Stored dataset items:
▽

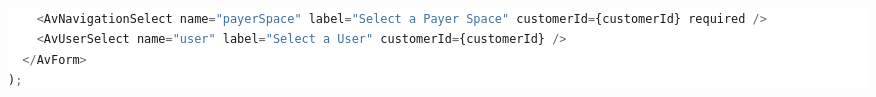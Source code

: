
 ```js
    <AvNavigationSelect name="payerSpace" label="Select a Payer Space" customerId={customerId} required />
    <AvUserSelect name="user" label="Select a User" customerId={customerId} />
  </AvForm>
);
```
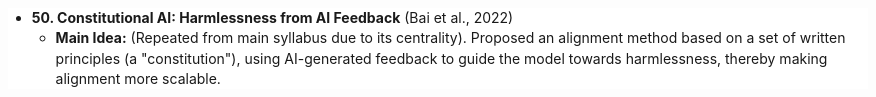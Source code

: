 * **50. Constitutional AI: Harmlessness from AI Feedback** (Bai et al., 2022)
    * **Main Idea:** (Repeated from main syllabus due to its centrality). Proposed an alignment method based on a set of written principles (a "constitution"), using AI-generated feedback to guide the model towards harmlessness, thereby making alignment more scalable.
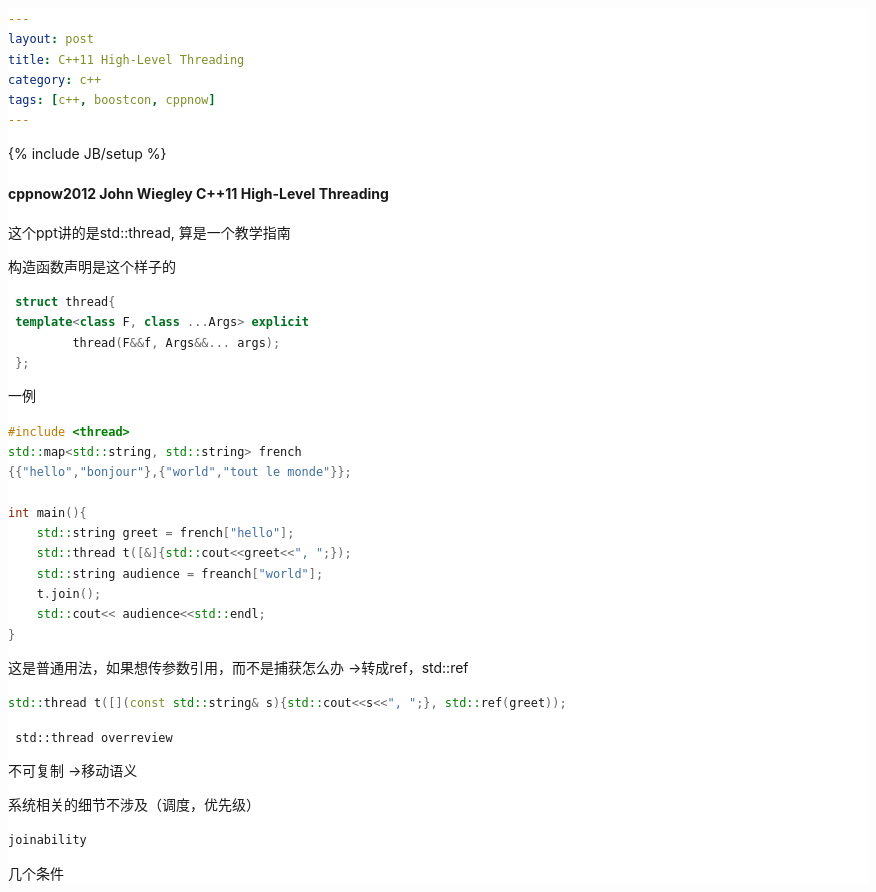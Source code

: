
 ```yaml
---
layout: post
title: C++11 High-Level Threading
category: c++
tags: [c++, boostcon, cppnow]
---
```


{% include JB/setup %}

#### cppnow2012 John Wiegley C++11 High-Level Threading

 这个ppt讲的是std::thread, 算是一个教学指南

 构造函数声明是这个样子的

```c++
 struct thread{
 template<class F, class ...Args> explicit
         thread(F&&f, Args&&... args);
 };
```

一例

```c++
#include <thread>
std::map<std::string, std::string> french 
{{"hello","bonjour"},{"world","tout le monde"}};

int main(){
    std::string greet = french["hello"];
    std::thread t([&]{std::cout<<greet<<", ";});
    std::string audience = freanch["world"];
    t.join();
    std::cout<< audience<<std::endl;
}
```



这是普通用法，如果想传参数引用，而不是捕获怎么办 ->转成ref，std::ref

 ```c++
std::thread t([](const std::string& s){std::cout<<s<<", ";}, std::ref(greet));
 ```



` std::thread overreview`

不可复制 ->移动语义

系统相关的细节不涉及（调度，优先级）

`joinability`

几个条件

△

- WORK INSTRUCTION
Pull every line holding "Args" out of the records.

- TASK RESULT
 template<class F, class ...Args> explicit
         thread(F&&f, Args&&... args);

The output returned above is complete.